The trial court found that the cost of restoration was the proper measure of damages. Arden challenges the trial court's findings of fact. Accordingly, the issue of sufficiency of the evidence, which we declined to consider in Fisher, is now squarely before the court. Ridgeview Properties v. Starbuck, 96 Wash.2d 716, 719, 638 P.2d 1231 (1982) (where the trial court has weighed the evidence, appellate review is limited to determining whether the findings of fact are supported by substantial evidence). There is a presumption in favor of the trial court's findings, and Arden, the party claiming error, has the burden of showing that a finding of fact is not supported by substantial evidence. Leppaluoto v. Eggleston, 57 Wash.2d 393, 401, 357 P.2d 725 (1960).

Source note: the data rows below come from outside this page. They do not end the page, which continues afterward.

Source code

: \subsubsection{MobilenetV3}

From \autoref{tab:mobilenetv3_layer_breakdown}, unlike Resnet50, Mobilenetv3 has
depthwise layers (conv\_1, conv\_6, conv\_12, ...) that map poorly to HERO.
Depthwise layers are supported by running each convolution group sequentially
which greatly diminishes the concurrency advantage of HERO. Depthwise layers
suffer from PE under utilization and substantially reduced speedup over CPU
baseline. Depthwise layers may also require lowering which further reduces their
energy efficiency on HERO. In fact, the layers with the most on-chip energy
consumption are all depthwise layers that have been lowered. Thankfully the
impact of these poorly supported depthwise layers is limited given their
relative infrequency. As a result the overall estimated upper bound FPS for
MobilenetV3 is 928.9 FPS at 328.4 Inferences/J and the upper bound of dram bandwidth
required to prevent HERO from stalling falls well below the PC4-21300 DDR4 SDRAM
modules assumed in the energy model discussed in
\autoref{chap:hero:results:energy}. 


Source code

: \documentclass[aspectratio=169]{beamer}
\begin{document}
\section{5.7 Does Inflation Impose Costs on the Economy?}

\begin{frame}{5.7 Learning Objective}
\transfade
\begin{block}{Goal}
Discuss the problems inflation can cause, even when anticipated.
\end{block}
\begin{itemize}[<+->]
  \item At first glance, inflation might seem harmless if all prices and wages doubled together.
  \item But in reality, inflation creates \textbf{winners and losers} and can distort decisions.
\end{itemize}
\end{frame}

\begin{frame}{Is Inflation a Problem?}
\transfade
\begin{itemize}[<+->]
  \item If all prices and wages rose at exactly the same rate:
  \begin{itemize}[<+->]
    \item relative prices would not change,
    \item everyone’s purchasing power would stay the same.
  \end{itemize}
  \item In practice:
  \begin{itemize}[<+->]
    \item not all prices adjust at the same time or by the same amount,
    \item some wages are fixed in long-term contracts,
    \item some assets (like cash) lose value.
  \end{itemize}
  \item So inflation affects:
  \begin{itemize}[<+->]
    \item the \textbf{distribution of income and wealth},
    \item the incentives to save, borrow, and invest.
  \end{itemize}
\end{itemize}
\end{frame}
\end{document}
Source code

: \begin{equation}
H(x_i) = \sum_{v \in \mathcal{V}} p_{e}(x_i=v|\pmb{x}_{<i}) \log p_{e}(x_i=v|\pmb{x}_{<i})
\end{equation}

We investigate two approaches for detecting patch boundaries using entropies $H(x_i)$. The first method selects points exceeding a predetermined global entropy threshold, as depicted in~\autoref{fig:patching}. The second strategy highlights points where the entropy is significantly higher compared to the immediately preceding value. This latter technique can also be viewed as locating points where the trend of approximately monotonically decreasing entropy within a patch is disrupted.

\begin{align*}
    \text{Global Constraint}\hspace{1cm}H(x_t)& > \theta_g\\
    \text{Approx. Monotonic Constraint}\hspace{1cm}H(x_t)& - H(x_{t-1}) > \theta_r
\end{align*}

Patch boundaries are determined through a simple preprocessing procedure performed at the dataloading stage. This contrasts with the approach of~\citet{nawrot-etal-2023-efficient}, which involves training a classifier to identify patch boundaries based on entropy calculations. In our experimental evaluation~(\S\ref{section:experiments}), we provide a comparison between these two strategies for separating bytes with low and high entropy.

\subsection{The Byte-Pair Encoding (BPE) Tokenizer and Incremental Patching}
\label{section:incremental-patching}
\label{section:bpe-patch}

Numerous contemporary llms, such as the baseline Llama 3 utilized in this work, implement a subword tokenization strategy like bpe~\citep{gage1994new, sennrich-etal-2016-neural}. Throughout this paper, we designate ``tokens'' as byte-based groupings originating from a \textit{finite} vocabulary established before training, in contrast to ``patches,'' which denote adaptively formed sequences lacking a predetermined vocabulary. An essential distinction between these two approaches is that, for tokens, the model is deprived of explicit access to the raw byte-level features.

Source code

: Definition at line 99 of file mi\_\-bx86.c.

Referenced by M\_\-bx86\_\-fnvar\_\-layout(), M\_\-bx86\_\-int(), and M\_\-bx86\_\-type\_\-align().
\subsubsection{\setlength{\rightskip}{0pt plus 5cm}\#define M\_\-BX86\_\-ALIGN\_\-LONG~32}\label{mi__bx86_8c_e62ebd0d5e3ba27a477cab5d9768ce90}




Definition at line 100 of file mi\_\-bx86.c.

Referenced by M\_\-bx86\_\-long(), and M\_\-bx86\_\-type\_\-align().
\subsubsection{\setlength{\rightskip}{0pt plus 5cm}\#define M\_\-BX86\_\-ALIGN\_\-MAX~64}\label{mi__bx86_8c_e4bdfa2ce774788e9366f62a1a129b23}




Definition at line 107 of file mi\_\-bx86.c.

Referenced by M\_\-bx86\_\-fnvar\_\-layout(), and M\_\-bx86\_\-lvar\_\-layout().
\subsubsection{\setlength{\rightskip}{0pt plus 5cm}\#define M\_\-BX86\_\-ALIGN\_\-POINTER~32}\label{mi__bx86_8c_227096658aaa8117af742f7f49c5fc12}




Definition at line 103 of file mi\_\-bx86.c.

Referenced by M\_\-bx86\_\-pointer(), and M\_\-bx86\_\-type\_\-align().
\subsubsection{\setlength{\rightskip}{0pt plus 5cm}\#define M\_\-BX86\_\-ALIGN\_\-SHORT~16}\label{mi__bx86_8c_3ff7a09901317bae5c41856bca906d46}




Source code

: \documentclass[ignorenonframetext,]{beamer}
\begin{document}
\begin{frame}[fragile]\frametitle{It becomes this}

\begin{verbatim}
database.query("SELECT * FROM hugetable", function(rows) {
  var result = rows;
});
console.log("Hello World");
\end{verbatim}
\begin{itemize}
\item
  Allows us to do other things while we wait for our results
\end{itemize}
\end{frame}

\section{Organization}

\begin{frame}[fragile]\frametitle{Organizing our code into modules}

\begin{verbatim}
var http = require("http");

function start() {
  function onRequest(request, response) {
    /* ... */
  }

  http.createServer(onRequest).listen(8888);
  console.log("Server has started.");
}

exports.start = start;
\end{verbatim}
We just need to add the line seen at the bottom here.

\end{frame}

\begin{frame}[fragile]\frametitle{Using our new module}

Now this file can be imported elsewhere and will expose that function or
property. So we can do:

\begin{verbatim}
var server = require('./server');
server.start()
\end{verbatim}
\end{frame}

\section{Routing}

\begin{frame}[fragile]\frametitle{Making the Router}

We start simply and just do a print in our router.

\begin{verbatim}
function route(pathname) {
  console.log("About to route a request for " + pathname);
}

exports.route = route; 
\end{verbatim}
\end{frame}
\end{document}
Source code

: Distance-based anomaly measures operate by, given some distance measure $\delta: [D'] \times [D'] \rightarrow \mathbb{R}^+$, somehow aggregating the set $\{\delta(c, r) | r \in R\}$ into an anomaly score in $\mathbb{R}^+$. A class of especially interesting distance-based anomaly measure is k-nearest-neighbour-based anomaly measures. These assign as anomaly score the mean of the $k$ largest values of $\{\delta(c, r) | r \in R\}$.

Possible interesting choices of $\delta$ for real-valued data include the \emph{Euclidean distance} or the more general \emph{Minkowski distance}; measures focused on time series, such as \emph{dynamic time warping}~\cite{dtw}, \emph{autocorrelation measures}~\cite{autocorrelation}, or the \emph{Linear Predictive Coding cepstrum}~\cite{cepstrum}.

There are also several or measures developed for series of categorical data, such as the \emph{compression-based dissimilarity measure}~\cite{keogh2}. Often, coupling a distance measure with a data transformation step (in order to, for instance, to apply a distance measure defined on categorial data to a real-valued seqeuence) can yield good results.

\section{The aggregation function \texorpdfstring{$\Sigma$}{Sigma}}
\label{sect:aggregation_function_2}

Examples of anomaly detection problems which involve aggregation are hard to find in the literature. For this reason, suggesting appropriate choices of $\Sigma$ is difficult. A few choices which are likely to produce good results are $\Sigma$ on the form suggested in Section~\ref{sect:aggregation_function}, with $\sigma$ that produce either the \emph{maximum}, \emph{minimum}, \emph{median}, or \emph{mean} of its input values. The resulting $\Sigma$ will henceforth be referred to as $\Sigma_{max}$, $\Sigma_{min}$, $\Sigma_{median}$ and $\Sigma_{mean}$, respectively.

We find a failure to show there is not substantial evidence to support the trial judge's holding. The trial court expressly found Fisher's witnesses credible and Arden's witnesses not credible. The trial court was in a better position to evaluate the credibility of witnesses and we will not substitute our judgment for that of the trial

Page 370

court in reviewing findings of fact. Davis v. Department of Labor & Indus., 94 Wash.2d 119, 124, 615 P.2d 1279 (1980).

Diminution in market value is the difference between the value of the premises in good condition and the value of the premises in the condition the lessee left them. There is substantial evidence to support the trial judge's finding of the market value of the premises had Arden left them in good condition.

Fisher's witness, William Krippaehne, calculated the market value of the premises had Arden complied with the lease using the income approach to value. 1 He testified as to the total gross income of the property based on the square footage and the rental rate per square foot. He derived these figures from a report prepared by his associate, Gordon Logan. The report was admitted into evidence and Mr. Logan testified as to the basis for his conclusions concerning rental rates. His conclusions were premised on the buildings' general utility for warehousing, light manufacturing, storage and office space, and his knowledge of rates for comparable buildings.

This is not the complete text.